Learning to Reconstruct Temperature Field from Sparse Observations with Implicit Physics Priors
Shihang Li, Zhiqiang Gong, Weien Zhou, Yue Gao, Wen Yao
TL;DR
This work tackles the ill-posed problem of reconstructing full temperature fields from sparse sensor data in heat-source systems. It introduces IPTR, which conditions reconstruction on a reference sparse-field pair to embed implicit physics priors, and uses a Dual Physics Embedding Module (implicit cross-attention plus Fourier-based auxiliary encoding) combined with a SPADE decoder to produce high-fidelity fields. Across single-condition, multi-condition, and few-shot settings, IPTR achieves state-of-the-art accuracy and strong generalization, outperforming Voronoi-based and operator-learning baselines and demonstrating robust performance with varying sensor counts. The results highlight the value of leveraging reference simulations as implicit physics priors to guide ill-posed field reconstructions in engineering applications.
Abstract
Accurate reconstruction of temperature field of heat-source systems (TFR-HSS) is crucial for thermal monitoring and reliability assessment in engineering applications such as electronic devices and aerospace structures.
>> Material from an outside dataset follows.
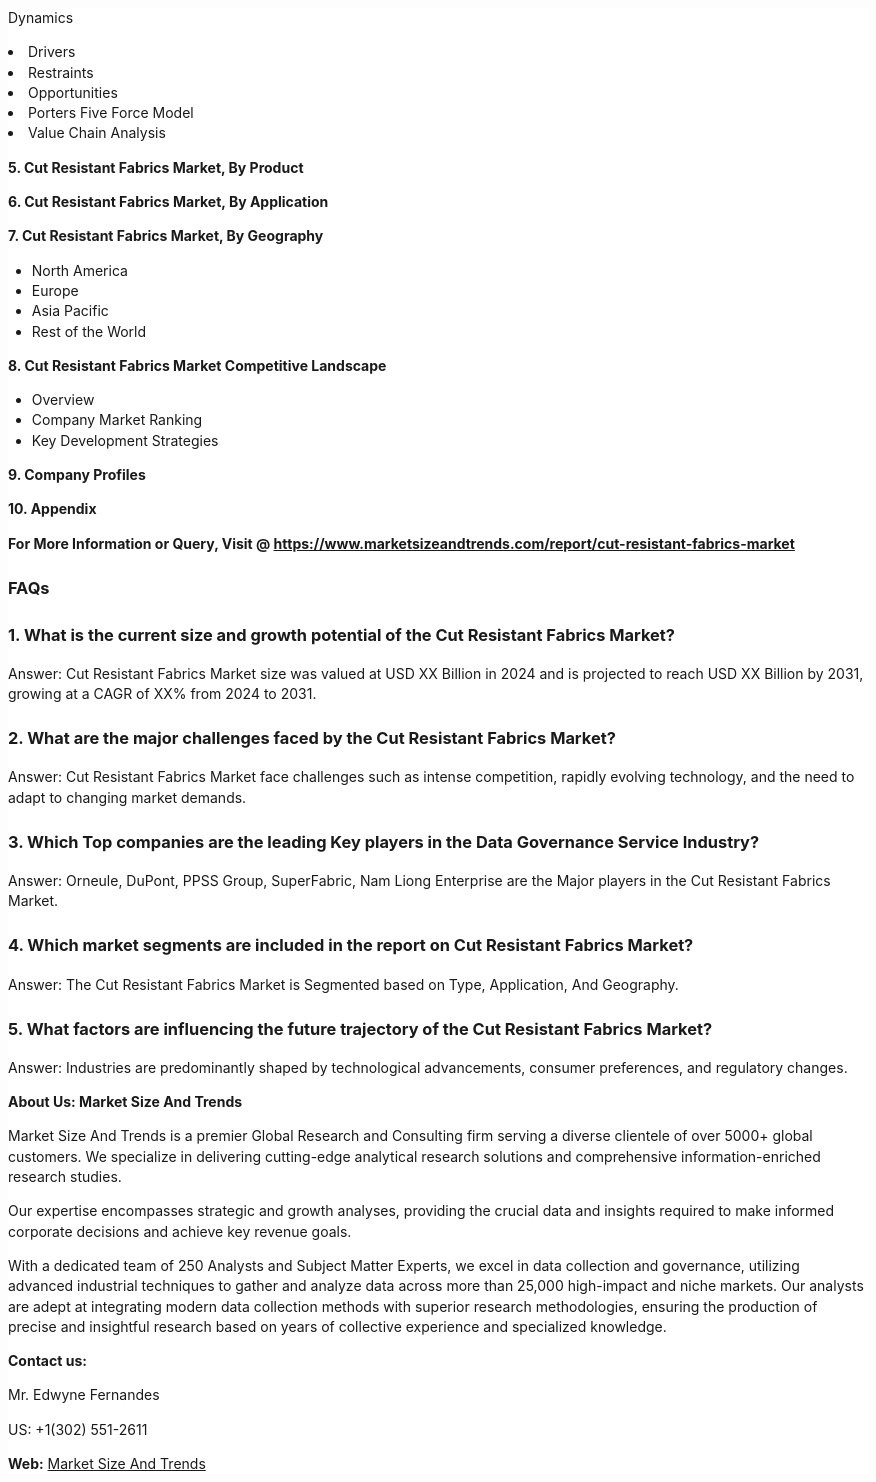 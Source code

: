 Dynamics</span></li><li><span class="">Drivers</span></li><li><span class="">Restraints</span></li><li><span class="">Opportunities</span></li><li><span class="">Porters Five Force Model</span></li><li><span class="">Value Chain Analysis</span></li></ul></div><div class="" data-test-id=""><p><strong><span class="">5. Cut Resistant Fabrics Market, By Product</span></strong></p></div><div class="" data-test-id=""><p><strong><span class="">6. Cut Resistant Fabrics Market, By Application</span></strong></p></div><div class="" data-test-id=""><p><strong><span class="">7. Cut Resistant Fabrics Market, By Geography</span></strong></p></div><div class="" data-test-id=""><ul><li><span class="">North America</span></li><li><span class="">Europe</span></li><li><span class="">Asia Pacific</span></li><li><span class="">Rest of the World</span></li></ul></div><div class="" data-test-id=""><p><strong><span class="">8. Cut Resistant Fabrics Market Competitive Landscape</span></strong></p></div><div class="" data-test-id=""><ul><li><span class="">Overview</span></li><li><span class="">Company Market Ranking</span></li><li><span class="">Key Development Strategies</span></li></ul></div><div class="" data-test-id=""><p><strong><span class="">9. Company Profiles</span></strong></p></div><div class="" data-test-id=""><p><strong><span class="">10. Appendix</span></strong></p></div><div class="" data-test-id=""><p><strong><span class="">For More Information or Query, Visit @ <a href="https://www.marketsizeandtrends.com/report/cut-resistant-fabrics-market" target="_blank">https://www.marketsizeandtrends.com/report/cut-resistant-fabrics-market</a></span></strong></p></div><div class="" data-test-id=""><div class="article-main__content" data-test-id="publishing-text-block"><h3><strong><span class="">FAQs</span></strong></h3></div><div class="article-main__content" data-test-id="publishing-text-block"><h3><span class="">1. What is the current size and growth potential of the Cut Resistant Fabrics Market?</span></h3></div><div class="article-main__content" data-test-id="publishing-text-block"><p><span class="font-[700]">Answer</span><span class="">: Cut Resistant Fabrics Market size was valued at USD XX Billion in 2024 and is projected to reach USD XX Billion by 2031, growing at a CAGR of XX% from 2024 to 2031.</span></p></div><div class="article-main__content" data-test-id="publishing-text-block"><h3><span class="">2. What are the major challenges faced by the Cut Resistant Fabrics Market?</span></h3></div><div class="article-main__content" data-test-id="publishing-text-block"><p><span class="font-[700]">Answer</span><span class="">: Cut Resistant Fabrics Market face challenges such as intense competition, rapidly evolving technology, and the need to adapt to changing market demands.</span></p></div><div class="article-main__content" data-test-id="publishing-text-block"><h3><span class="">3. Which Top companies are the leading Key players in the Data Governance Service Industry?</span></h3></div><div class="article-main__content" data-test-id="publishing-text-block"><p><span class="font-[700]">Answer</span><span class="">: Orneule, DuPont, PPSS Group, SuperFabric, Nam Liong Enterprise are the Major players in the Cut Resistant Fabrics Market.</span></p></div><div class="article-main__content" data-test-id="publishing-text-block"><h3><span class="">4. Which market segments are included in the report on Cut Resistant Fabrics Market?</span></h3></div><div class="article-main__content" data-test-id="publishing-text-block"><p><span class="font-[700]">Answer</span><span class="">: The Cut Resistant Fabrics Market is Segmented based on Type, Application, And Geography.</span></p></div><div class="article-main__content" data-test-id="publishing-text-block"><h3><span class="">5. What factors are influencing the future trajectory of the Cut Resistant Fabrics Market?</span></h3></div><div class="article-main__content" data-test-id="publishing-text-block"><p><span class="font-[700]">Answer:</span><span class="">&nbsp;Industries are predominantly shaped by technological advancements, consumer preferences, and regulatory changes.</span></p></div><p><strong><span class="">About Us: Market Size And Trends</span></strong></p></div><div class="" data-test-id=""><p><span class="">Market Size And Trends is a premier Global Research and Consulting firm serving a diverse clientele of over 5000+ global customers. We specialize in delivering cutting-edge analytical research solutions and comprehensive information-enriched research studies.</span></p></div><div class="" data-test-id=""><p><span class="">Our expertise encompasses strategic and growth analyses, providing the crucial data and insights required to make informed corporate decisions and achieve key revenue goals.</span></p></div><div class="" data-test-id=""><p><span class="">With a dedicated team of 250 Analysts and Subject Matter Experts, we excel in data collection and governance, utilizing advanced industrial techniques to gather and analyze data across more than 25,000 high-impact and niche markets. Our analysts are adept at integrating modern data collection methods with superior research methodologies, ensuring the production of precise and insightful research based on years of collective experience and specialized knowledge.</span></p></div><div class="" data-test-id=""><p><strong><span class="">Contact us:</span></strong></p></div><div class="" data-test-id=""><p><span class="">Mr. Edwyne Fernandes</span></p></div><div class="" data-test-id=""><p><span class="">US: +1(302) 551-2611<br /></span></p><p><span class=""><strong>Web:</strong> <a href="https://www.marketsizeandtrends.com/" target="_blank">Market Size And Trends</a></span></p></div>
However, the high cost of measurement acquisition and the substantial distributional shifts in temperature field across varying conditions present significant challenges for developing reconstruction models with robust generalization capabilities. Existing DNNs-based methods typically formulate TFR-HSS as a one-to-one regression problem based solely on target sparse measurements, without effectively leveraging reference simulation data that implicitly encode thermal knowledge. To address this limitation, we propose IPTR, an implicit physics-guided temperature field reconstruction framework that introduces sparse monitoring-temperature field pair from reference simulations as priors to enrich physical understanding. To integrate both reference and target information, we design a dual physics embedding module consisting of two complementary branches: an implicit physics-guided branch employing cross-attention to distill latent physics from the reference data, and an auxiliary encoding branch based on Fourier layers to capture the spatial characteristics of the target observation. The fused representation is then decoded to reconstruct the full temperature field. Extensive experiments under single-condition, multi-condition, and few-shot settings demonstrate that IPTR consistently outperforms existing methods, achieving state-of-the-art reconstruction accuracy and strong generalization capability.